### WORK REQUIRED
Nothing should be left out: output all of the entries exactly.

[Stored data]
------------------------------------------------------------------------
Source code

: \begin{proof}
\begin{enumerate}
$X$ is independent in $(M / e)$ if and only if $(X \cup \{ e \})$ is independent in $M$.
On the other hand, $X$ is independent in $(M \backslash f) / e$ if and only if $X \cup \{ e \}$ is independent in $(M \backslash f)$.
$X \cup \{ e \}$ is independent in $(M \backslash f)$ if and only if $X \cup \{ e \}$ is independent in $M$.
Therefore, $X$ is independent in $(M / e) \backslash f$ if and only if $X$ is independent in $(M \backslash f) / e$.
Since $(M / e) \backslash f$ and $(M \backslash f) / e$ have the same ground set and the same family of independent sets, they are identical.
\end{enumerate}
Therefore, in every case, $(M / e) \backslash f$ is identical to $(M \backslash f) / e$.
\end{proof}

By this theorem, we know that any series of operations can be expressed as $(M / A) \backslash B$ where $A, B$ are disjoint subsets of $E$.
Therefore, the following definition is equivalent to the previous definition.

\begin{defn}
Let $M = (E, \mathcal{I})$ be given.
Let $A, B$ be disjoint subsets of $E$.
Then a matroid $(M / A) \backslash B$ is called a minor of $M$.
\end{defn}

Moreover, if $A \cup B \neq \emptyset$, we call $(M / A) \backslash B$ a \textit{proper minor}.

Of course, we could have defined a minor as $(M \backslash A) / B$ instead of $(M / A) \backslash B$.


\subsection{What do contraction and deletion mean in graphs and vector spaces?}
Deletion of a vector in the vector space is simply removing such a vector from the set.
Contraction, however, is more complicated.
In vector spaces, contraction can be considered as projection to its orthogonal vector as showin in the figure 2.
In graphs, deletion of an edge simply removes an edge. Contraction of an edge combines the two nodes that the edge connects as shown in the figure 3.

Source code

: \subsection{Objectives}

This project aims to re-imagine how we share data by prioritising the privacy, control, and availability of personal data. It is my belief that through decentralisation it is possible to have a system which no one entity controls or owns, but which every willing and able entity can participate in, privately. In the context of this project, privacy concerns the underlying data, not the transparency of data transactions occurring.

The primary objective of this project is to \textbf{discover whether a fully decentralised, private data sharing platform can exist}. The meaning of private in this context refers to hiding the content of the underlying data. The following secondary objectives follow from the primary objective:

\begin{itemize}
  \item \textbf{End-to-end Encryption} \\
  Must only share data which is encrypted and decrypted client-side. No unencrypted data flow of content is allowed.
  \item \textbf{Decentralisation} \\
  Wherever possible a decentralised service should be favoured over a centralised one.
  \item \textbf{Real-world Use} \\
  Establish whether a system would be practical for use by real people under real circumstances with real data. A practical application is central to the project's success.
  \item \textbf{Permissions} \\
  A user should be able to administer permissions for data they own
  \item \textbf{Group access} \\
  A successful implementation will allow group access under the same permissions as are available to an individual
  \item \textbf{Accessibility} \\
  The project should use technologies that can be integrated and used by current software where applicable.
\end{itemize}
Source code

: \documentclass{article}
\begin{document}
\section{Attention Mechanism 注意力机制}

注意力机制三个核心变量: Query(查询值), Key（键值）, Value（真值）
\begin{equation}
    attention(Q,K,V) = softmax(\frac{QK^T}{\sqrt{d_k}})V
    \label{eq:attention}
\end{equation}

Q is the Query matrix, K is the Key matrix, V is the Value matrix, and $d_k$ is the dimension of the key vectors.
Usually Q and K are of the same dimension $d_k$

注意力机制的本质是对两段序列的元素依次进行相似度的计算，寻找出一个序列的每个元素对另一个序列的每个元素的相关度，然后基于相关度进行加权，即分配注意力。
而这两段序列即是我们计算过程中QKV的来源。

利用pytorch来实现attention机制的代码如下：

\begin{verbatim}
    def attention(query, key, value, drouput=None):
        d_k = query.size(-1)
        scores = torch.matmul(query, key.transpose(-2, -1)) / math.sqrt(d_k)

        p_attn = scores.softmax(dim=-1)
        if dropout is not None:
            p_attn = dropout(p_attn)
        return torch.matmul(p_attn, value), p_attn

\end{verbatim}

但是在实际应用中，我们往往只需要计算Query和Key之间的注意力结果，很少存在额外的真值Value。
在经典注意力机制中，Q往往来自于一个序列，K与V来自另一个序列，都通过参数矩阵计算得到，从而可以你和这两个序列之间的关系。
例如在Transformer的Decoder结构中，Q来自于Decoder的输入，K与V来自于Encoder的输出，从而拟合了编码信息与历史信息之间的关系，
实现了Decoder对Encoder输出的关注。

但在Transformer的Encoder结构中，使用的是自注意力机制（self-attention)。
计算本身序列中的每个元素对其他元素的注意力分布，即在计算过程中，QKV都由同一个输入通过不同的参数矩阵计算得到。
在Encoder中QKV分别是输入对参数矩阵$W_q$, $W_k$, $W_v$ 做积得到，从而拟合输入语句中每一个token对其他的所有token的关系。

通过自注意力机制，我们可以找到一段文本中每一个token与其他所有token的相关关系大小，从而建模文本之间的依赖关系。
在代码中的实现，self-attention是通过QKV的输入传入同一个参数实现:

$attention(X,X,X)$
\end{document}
------------------------------------------------------------------------
### OUTPUT OF THE EXERCISE
Source code

: \begin{proof}
\begin{enumerate}
$X$ is independent in $(M / e)$ if and only if $(X \cup \{ e \})$ is independent in $M$.
On the other hand, $X$ is independent in $(M \backslash f) / e$ if and only if $X \cup \{ e \}$ is independent in $(M \backslash f)$.
$X \cup \{ e \}$ is independent in $(M \backslash f)$ if and only if $X \cup \{ e \}$ is independent in $M$.
Therefore, $X$ is independent in $(M / e) \backslash f$ if and only if $X$ is independent in $(M \backslash f) / e$.
Since $(M / e) \backslash f$ and $(M \backslash f) / e$ have the same ground set and the same family of independent sets, they are identical.
\end{enumerate}
Therefore, in every case, $(M / e) \backslash f$ is identical to $(M \backslash f) / e$.
\end{proof}

By this theorem, we know that any series of operations can be expressed as $(M / A) \backslash B$ where $A, B$ are disjoint subsets of $E$.
Therefore, the following definition is equivalent to the previous definition.

\begin{defn}
Let $M = (E, \mathcal{I})$ be given.
Let $A, B$ be disjoint subsets of $E$.
Then a matroid $(M / A) \backslash B$ is called a minor of $M$.
\end{defn}

Moreover, if $A \cup B \neq \emptyset$, we call $(M / A) \backslash B$ a \textit{proper minor}.

Of course, we could have defined a minor as $(M \backslash A) / B$ instead of $(M / A) \backslash B$.


\subsection{What do contraction and deletion mean in graphs and vector spaces?}
Deletion of a vector in the vector space is simply removing such a vector from the set.
Contraction, however, is more complicated.
In vector spaces, contraction can be considered as projection to its orthogonal vector as showin in the figure 2.
In graphs, deletion of an edge simply removes an edge. Contraction of an edge combines the two nodes that the edge connects as shown in the figure 3.

Source code

: \subsection{Objectives}

This project aims to re-imagine how we share data by prioritising the privacy, control, and availability of personal data. It is my belief that through decentralisation it is possible to have a system which no one entity controls or owns, but which every willing and able entity can participate in, privately. In the context of this project, privacy concerns the underlying data, not the transparency of data transactions occurring.

The primary objective of this project is to \textbf{discover whether a fully decentralised, private data sharing platform can exist}. The meaning of private in this context refers to hiding the content of the underlying data. The following secondary objectives follow from the primary objective:

\begin{itemize}
  \item \textbf{End-to-end Encryption} \\
  Must only share data which is encrypted and decrypted client-side. No unencrypted data flow of content is allowed.
  \item \textbf{Decentralisation} \\
  Wherever possible a decentralised service should be favoured over a centralised one.
  \item \textbf{Real-world Use} \\
  Establish whether a system would be practical for use by real people under real circumstances with real data. A practical application is central to the project's success.
  \item \textbf{Permissions} \\
  A user should be able to administer permissions for data they own
  \item \textbf{Group access} \\
  A successful implementation will allow group access under the same permissions as are available to an individual
  \item \textbf{Accessibility} \\
  The project should use technologies that can be integrated and used by current software where applicable.
\end{itemize}
Source code

: \documentclass{article}
\begin{document}
\section{Attention Mechanism 注意力机制}

注意力机制三个核心变量: Query(查询值), Key（键值）, Value（真值）
\begin{equation}
    attention(Q,K,V) = softmax(\frac{QK^T}{\sqrt{d_k}})V
    \label{eq:attention}
\end{equation}

Q is the Query matrix, K is the Key matrix, V is the Value matrix, and $d_k$ is the dimension of the key vectors.
Usually Q and K are of the same dimension $d_k$

注意力机制的本质是对两段序列的元素依次进行相似度的计算，寻找出一个序列的每个元素对另一个序列的每个元素的相关度，然后基于相关度进行加权，即分配注意力。
而这两段序列即是我们计算过程中QKV的来源。

利用pytorch来实现attention机制的代码如下：

\begin{verbatim}
    def attention(query, key, value, drouput=None):
        d_k = query.size(-1)
        scores = torch.matmul(query, key.transpose(-2, -1)) / math.sqrt(d_k)

        p_attn = scores.softmax(dim=-1)
        if dropout is not None:
            p_attn = dropout(p_attn)
        return torch.matmul(p_attn, value), p_attn

\end{verbatim}

但是在实际应用中，我们往往只需要计算Query和Key之间的注意力结果，很少存在额外的真值Value。
在经典注意力机制中，Q往往来自于一个序列，K与V来自另一个序列，都通过参数矩阵计算得到，从而可以你和这两个序列之间的关系。
例如在Transformer的Decoder结构中，Q来自于Decoder的输入，K与V来自于Encoder的输出，从而拟合了编码信息与历史信息之间的关系，
实现了Decoder对Encoder输出的关注。

但在Transformer的Encoder结构中，使用的是自注意力机制（self-attention)。
计算本身序列中的每个元素对其他元素的注意力分布，即在计算过程中，QKV都由同一个输入通过不同的参数矩阵计算得到。
在Encoder中QKV分别是输入对参数矩阵$W_q$, $W_k$, $W_v$ 做积得到，从而拟合输入语句中每一个token对其他的所有token的关系。

通过自注意力机制，我们可以找到一段文本中每一个token与其他所有token的相关关系大小，从而建模文本之间的依赖关系。
在代码中的实现，self-attention是通过QKV的输入传入同一个参数实现:

$attention(X,X,X)$
\end{document}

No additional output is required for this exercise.